If your children are approaching college age, it may be helpful to get an estimate of your family’s EFC. The U.S. Department of Education’s FAFSA4caster is a free calculator that can be used to create an estimate of financial aid eligibility.
Grandparent-owned 529 plans
Because assets owned outside of the immediate family are not included on the FAFSA, grandparents often own 529 plans for the benefit of their student grandchildren. Although this may make sense in certain cases, there are some details to consider before moving forward with this strategy.
Funds in a grandparent-owned 529 plan are not considered countable assets on the FAFSA, but money that’s taken out of the 529 plan and used to pay for education expenses is considered nontaxable income to the student. Distributions from a grandparent-owned 529 plan reduce the eligibility of a student for need-based aid by as much as 50 percent of the amount of the distribution. If grandparents do own a 529 plan for the benefit of their grandchild, the family may want to reserve those funds for the last two years of college because, as previously noted, FAFSA uses the prior-prior year’s tax return to complete the income questions.
Resources for completing the FAFSA
For many parents and students, completing the FAFSA is a complicated process. Fortunately, several resources are available to help. Among the best is the Notes section at the end of the FAFSA itself.

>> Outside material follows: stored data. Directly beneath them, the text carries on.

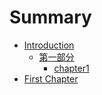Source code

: # Summary

* [Introduction](README.md)
  * [第一部分](rrrr.md)
    * [chapter1](rrrr/chapter1.md)
* [First Chapter](chapter1.md)

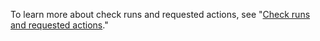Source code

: To learn more about check runs and requested actions, see "[Check runs and requested actions](/v3/checks/runs/#check-runs-and-requested-actions)."
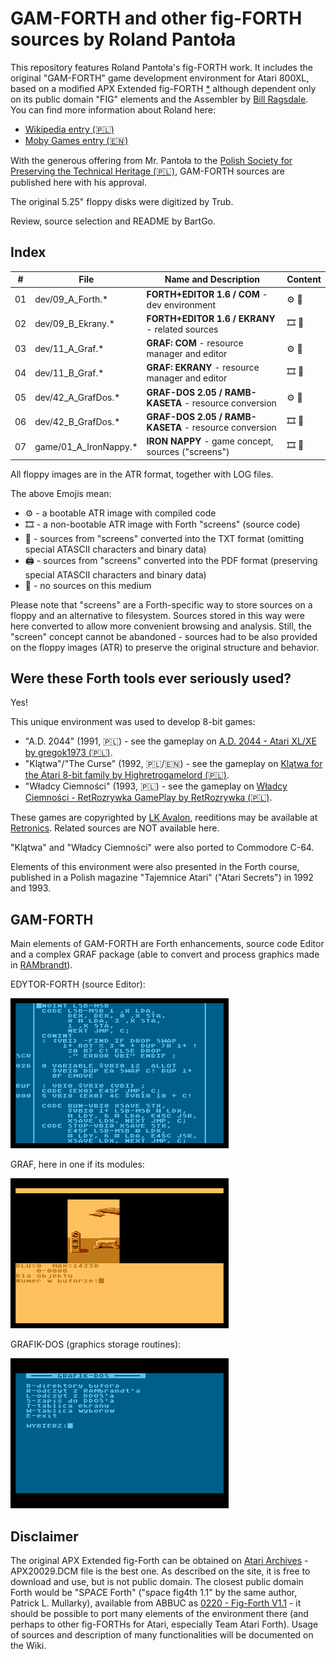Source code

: # GAM-FORTH and other fig-FORTH sources by Roland Pantoła

This repository features Roland Pantoła's fig-FORTH work. It includes the original "GAM-FORTH" game development environment for Atari 800XL, based on a modified APX Extended fig-FORTH [*](#disclaimer) although dependent only on its public domain "FIG" elements and the Assembler by [Bill Ragsdale](https://github.com/BillRagsdale). You can find more information about Roland here:
* [Wikipedia entry (🇵🇱)](https://pl.wikipedia.org/wiki/Roland_Panto%C5%82a)
* [Moby Games entry (🇪🇳)](https://www.mobygames.com/person/483332/roland-panto%C5%82a/)

With the generous offering from Mr. Pantoła to the [Polish Society for Preserving the Technical Heritage (🇵🇱)](https://ptodt.org.pl/about/), GAM-FORTH sources are published here with his approval.

The original 5.25" floppy disks were digitized by Trub.

Review, source selection and README by BartGo.

## Index

| #  |  File           | Name and Description                             |Content|
| -- | ----------     | -----------                                      |----|
| 01 | dev/09_A_Forth.* | **FORTH+EDITOR 1.6 / COM** - dev environment|⚙️ 📝|
| 02 | dev/09_B_Ekrany.* | **FORTH+EDITOR 1.6 / EKRANY** - related sources|🎞️ 📝|
| 03 | dev/11_A_Graf.* | **GRAF: COM** - resource manager and editor|⚙️ 📝|
| 04 | dev/11_B_Graf.* | **GRAF: EKRANY** - resource manager and editor|🎞️ 📝|
| 05 | dev/42_A_GrafDos.*   | **GRAF-DOS 2.05 / RAMB-KASETA** - resource conversion|⚙️ 🚫|
| 06 | dev/42_B_GrafDos.*   | **GRAF-DOS 2.05 / RAMB-KASETA** - resource conversion|🎞️ 📝|
| 07 | game/01_A_IronNappy.* | **IRON NAPPY** - game concept, sources ("screens")   |🎞️ 📝|

All floppy images are in the ATR format, together with LOG files. 

The above Emojis mean:
* ⚙️ - a bootable ATR image with compiled code
* 🎞️ - a non-bootable ATR image with Forth "screens" (source code)
* 📝 - sources from "screens" converted into the TXT format (omitting special ATASCII characters and binary data)
* 🖨️ - sources from "screens" converted into the PDF format (preserving special ATASCII characters and binary data)
* 🚫 - no sources on this medium

Please note that "screens" are a Forth-specific way to store sources on a floppy and an alternative to filesystem. Sources stored in this way were here converted to allow more convenient browsing and analysis. Still, the "screen" concept cannot be abandoned - sources had to be also provided on the floppy images (ATR) to preserve the original structure and behavior.

## Were these Forth tools ever seriously used?

Yes!

This unique environment was used to develop 8-bit games: 
  - "A.D. 2044" (1991, 🇵🇱) - see the gameplay on [A.D. 2044 - Atari XL/XE by gregok1973 (🇵🇱)](https://www.youtube.com/watch?v=BUFI9YIeCvc). 
  - "Klątwa"/"The Curse" (1992, 🇵🇱/🇪🇳) - see the gameplay on [Klątwa for the Atari 8-bit family by Highretrogamelord (🇵🇱)](https://www.youtube.com/watch?v=ygqf9H5aB2k).
  - "Władcy Ciemności" (1993, 🇵🇱) - see the gameplay on [Władcy Ciemności - RetRozrywka GamePlay by RetRozrywka (🇵🇱)](https://www.youtube.com/watch?v=yMG_Y_y1VSs).

These games are copyrighted by [LK Avalon](https://www.lkavalon.com/), reeditions may be available at [Retronics](https://retronics.eu/). Related sources are NOT available here.

"Klątwa" and "Władcy Ciemności" were also ported to Commodore C-64.

Elements of this environment were also presented in the Forth course, published in a Polish magazine "Tajemnice Atari" ("Atari Secrets") in 1992 and 1993.

## GAM-FORTH

Main elements of GAM-FORTH are Forth enhancements, source code Editor and a complex GRAF package (able to convert and process graphics made in [RAMbrandt](https://github.com/savetz/RAMbrandt)). 

EDYTOR-FORTH (source Editor):

![](dev/9a-edit-26.png)

GRAF, here in one if its modules:

![](dev/11a-graf.png)

GRAFIK-DOS (graphics storage routines):

![](dev/42a-grafdos.png)

## Disclaimer

The original APX Extended fig-Forth can be obtained on [Atari Archives](https://www.atariarchives.org/APX/showinfo.php?cat=20029) - APX20029.DCM file is the best one. As described on the site, it is free to download and use, but is not public domain.
The closest public domain Forth would be "S*P*A*C*E Forth" ("s*p*a*c*e fig4th 1.1" by the same author, Patrick L. Mullarky), available from ABBUC as [0220 - Fig-Forth V1.1](https://abbuc.de/download/abbuc_pd_005_0201-0250/#) - it should be possible to port many elements of the environment there (and perhaps to other fig-FORTHs for Atari, especially Team Atari Forth). Usage of sources and description of many functionalities will be documented on the Wiki.

<!--
* ✅ - available
* 🔜 - upcoming
* 📚 - game - resources (e.g. text, graphics)
* 🗻 - Atari 8-bit
* 🌈 - Commodore C-64 -->


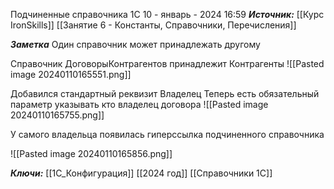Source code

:
Подчиненные справочника 1С
 10 - январь - 2024  16:59 
***Источник:***  [[Курс IronSkills]] [[Занятие 6 - Константы, Справочники, Перечисления]]

***Заметка*** 
Один справочник может принадлежать другому 

Справочник ДоговорыКонтрагентов принадлежит Контрагенты
![[Pasted image 20240110165551.png]]

Добавился стандартный реквизит Владелец
 Теперь есть обязательный параметр указывать кто владелец договора
![[Pasted image 20240110165755.png]]

У самого владельца появилась гиперссылка подчиненного справочника

![[Pasted image 20240110165856.png]]



***Ключи:*** [[1С_Конфигурация]] [[2024 год]] [[Справочники 1С]]
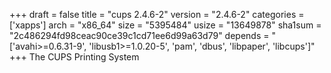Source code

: +++
draft = false
title = "cups 2.4.6-2"
version = "2.4.6-2"
categories = ['xapps']
arch = "x86_64"
size = "5395484"
usize = "13649878"
sha1sum = "2c486294fd98ceac90ce39c1cd71ee6d99a63d79"
depends = "['avahi>=0.6.31-9', 'libusb1>=1.0.20-5', 'pam', 'dbus', 'libpaper', 'libcups']"
+++
The CUPS Printing System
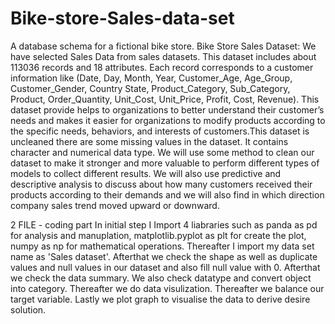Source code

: # Bike-store-Sales-data-set
A database schema for a fictional bike store.
Bike Store Sales Dataset:
We have selected Sales Data from sales datasets. This dataset includes about 113036 records and 18 attributes. Each record corresponds to a customer information like (Date,	Day,	Month,	Year,	Customer_Age,	Age_Group,	Customer_Gender,	Country	State,	Product_Category,	Sub_Category,	Product,	Order_Quantity,	Unit_Cost,	Unit_Price,	Profit,	Cost,	Revenue). This dataset provide helps to organizations to better understand their customer’s needs and makes it easier for organizations to modify products according to the specific needs, behaviors, and interests of customers.This dataset is uncleaned there are some missing values in the dataset. It contains character and numerical data type. We will use some method to clean our dataset to make it stronger and more valuable to perform different types of models to collect different results. We will also use predictive and descriptive analysis to discuss about how many customers received their products according to their demands and we will also find in which direction company sales trend moved upward or downward.

2 FILE - coding part
In initial step I Import 4 liabraries such as panda as pd for analysis and manuplation, matplotlib.pyplot as plt for create the plot, numpy as np for mathematical operations. Thereafter I import my data set name as 'Sales dataset'. Afterthat we check the shape as well as duplicate values and null values in our dataset and also fill null value with 0. Afterthat we check the data summary. We also check datatype and convert object into category. Thereafter we do data visulization. Thereafter we balance our target variable. Lastly we plot graph to visualise the data to derive desire solution.
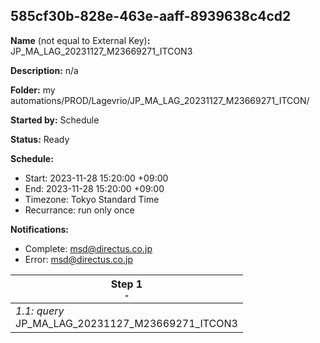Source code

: ## 585cf30b-828e-463e-aaff-8939638c4cd2

**Name** (not equal to External Key)**:** JP_MA_LAG_20231127_M23669271_ITCON3

**Description:** n/a

**Folder:** my automations/PROD/Lagevrio/JP_MA_LAG_20231127_M23669271_ITCON/

**Started by:** Schedule

**Status:** Ready

**Schedule:**

* Start: 2023-11-28 15:20:00 +09:00
* End: 2023-11-28 15:20:00 +09:00
* Timezone: Tokyo Standard Time
* Recurrance: run only once

**Notifications:**

* Complete: msd@directus.co.jp
* Error: msd@directus.co.jp

| Step 1<br>_<small>-</small>_ |
| --- |
| _1.1: query_<br>JP_MA_LAG_20231127_M23669271_ITCON3 |
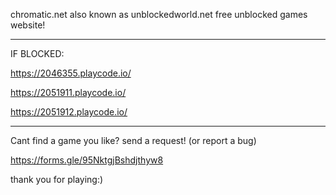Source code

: chromatic.net
also known as unblockedworld.net free unblocked games website!

---------------------------------------------------------------------------
IF BLOCKED:

https://2046355.playcode.io/

https://2051911.playcode.io/

https://2051912.playcode.io/




---------------------------------------------------------------------------

Cant find a game you like? 
send a request! (or report a bug)

https://forms.gle/95NktgjBshdjthyw8

thank you for playing:)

It offers guidance for answering some of the trickier questions.
Additional resources for completing the FAFSA include the Federal Student Aid website, which features a robust FAQs page, a live chat feature, and other contact information for questions and assistance.
As always, before making any decisions, a best practice is to consult your financial advisor and a tax professional.
This material has been provided for general informational purposes only and does not constitute either tax or legal advice. Although we go to great lengths to be sure our information is accurate and useful, we recommend that you consult a tax preparer, professional tax advisor, or lawyer.